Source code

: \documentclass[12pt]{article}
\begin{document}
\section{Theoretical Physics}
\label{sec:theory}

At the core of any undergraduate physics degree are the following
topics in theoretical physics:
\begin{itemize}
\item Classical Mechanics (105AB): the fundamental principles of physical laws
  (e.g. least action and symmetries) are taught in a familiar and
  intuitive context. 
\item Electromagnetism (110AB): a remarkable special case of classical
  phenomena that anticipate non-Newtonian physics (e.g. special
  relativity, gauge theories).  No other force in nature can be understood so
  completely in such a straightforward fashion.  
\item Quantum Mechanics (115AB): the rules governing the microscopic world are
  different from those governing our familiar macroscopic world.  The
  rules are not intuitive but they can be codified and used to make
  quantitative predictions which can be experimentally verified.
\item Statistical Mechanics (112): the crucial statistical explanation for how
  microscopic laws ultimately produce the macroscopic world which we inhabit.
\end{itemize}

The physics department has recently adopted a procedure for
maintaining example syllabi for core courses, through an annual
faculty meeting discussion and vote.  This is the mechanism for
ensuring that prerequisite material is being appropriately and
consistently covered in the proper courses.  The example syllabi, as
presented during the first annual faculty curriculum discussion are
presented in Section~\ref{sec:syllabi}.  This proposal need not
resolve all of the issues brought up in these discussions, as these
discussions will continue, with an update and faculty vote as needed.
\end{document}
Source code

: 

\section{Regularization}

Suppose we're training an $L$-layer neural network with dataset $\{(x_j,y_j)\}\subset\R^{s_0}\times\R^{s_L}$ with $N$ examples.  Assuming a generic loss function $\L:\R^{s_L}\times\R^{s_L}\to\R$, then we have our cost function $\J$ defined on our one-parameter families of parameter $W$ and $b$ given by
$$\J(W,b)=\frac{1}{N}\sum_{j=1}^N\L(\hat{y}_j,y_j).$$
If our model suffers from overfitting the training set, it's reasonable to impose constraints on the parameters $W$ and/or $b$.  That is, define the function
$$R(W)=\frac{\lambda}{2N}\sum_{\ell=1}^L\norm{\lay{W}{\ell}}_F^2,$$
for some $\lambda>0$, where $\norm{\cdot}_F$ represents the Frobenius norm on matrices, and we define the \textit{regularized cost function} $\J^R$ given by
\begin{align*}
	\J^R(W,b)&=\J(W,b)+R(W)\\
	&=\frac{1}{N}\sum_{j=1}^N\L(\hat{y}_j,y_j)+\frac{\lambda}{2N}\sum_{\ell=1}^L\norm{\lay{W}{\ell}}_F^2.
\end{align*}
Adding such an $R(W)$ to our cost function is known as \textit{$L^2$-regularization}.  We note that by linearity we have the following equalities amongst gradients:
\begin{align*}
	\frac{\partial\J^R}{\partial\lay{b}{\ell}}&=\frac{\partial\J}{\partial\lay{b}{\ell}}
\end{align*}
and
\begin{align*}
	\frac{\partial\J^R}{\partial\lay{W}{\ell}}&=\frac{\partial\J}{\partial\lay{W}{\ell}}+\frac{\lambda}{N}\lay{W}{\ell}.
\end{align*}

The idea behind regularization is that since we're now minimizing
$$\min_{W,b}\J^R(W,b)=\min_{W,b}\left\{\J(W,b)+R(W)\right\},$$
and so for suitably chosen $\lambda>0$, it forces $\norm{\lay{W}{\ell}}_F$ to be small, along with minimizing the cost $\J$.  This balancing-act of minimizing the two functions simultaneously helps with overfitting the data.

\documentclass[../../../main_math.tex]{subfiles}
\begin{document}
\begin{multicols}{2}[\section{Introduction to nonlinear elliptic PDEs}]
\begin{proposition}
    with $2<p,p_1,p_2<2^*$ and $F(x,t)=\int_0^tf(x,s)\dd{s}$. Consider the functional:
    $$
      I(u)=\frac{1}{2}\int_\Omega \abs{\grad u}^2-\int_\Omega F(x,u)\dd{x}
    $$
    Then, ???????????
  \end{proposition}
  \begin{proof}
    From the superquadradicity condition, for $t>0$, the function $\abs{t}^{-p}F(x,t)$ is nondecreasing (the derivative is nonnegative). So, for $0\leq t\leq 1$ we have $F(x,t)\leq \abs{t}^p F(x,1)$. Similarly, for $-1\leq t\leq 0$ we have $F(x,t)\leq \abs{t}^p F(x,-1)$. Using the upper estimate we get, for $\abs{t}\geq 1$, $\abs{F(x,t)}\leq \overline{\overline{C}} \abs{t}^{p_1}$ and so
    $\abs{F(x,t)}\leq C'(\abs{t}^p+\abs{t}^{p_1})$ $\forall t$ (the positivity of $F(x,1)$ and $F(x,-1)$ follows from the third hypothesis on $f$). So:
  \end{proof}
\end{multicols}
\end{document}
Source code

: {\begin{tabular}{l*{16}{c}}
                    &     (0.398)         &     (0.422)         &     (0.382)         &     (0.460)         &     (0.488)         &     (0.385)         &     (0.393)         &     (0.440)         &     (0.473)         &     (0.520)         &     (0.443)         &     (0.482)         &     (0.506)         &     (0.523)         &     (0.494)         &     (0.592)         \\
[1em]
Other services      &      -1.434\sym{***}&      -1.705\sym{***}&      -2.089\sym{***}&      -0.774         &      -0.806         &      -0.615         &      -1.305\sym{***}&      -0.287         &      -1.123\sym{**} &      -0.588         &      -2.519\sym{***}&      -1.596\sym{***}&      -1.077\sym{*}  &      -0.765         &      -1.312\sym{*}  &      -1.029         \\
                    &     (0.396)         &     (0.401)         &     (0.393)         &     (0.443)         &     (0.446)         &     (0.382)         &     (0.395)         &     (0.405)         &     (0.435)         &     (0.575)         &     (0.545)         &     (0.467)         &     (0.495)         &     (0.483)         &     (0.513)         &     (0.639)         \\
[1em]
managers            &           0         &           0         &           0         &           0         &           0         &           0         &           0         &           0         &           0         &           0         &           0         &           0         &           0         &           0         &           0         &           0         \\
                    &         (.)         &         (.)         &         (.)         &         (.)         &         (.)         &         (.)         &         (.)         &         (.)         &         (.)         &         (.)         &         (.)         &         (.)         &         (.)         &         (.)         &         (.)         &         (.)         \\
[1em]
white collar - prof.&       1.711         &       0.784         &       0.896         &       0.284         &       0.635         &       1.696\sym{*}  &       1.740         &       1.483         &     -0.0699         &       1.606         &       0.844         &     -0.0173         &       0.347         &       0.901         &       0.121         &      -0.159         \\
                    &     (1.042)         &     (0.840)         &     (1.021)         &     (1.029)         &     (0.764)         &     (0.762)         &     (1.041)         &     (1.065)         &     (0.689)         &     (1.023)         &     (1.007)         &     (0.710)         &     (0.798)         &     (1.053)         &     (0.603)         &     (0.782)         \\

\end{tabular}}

■ ■ ■ ■

**About this exercise**
Where does "documentclass" appear in the records above? Copy every line that has it.

**Your solution**
: \documentclass[12pt]{article}
\documentclass[../../../main_math.tex]{subfiles}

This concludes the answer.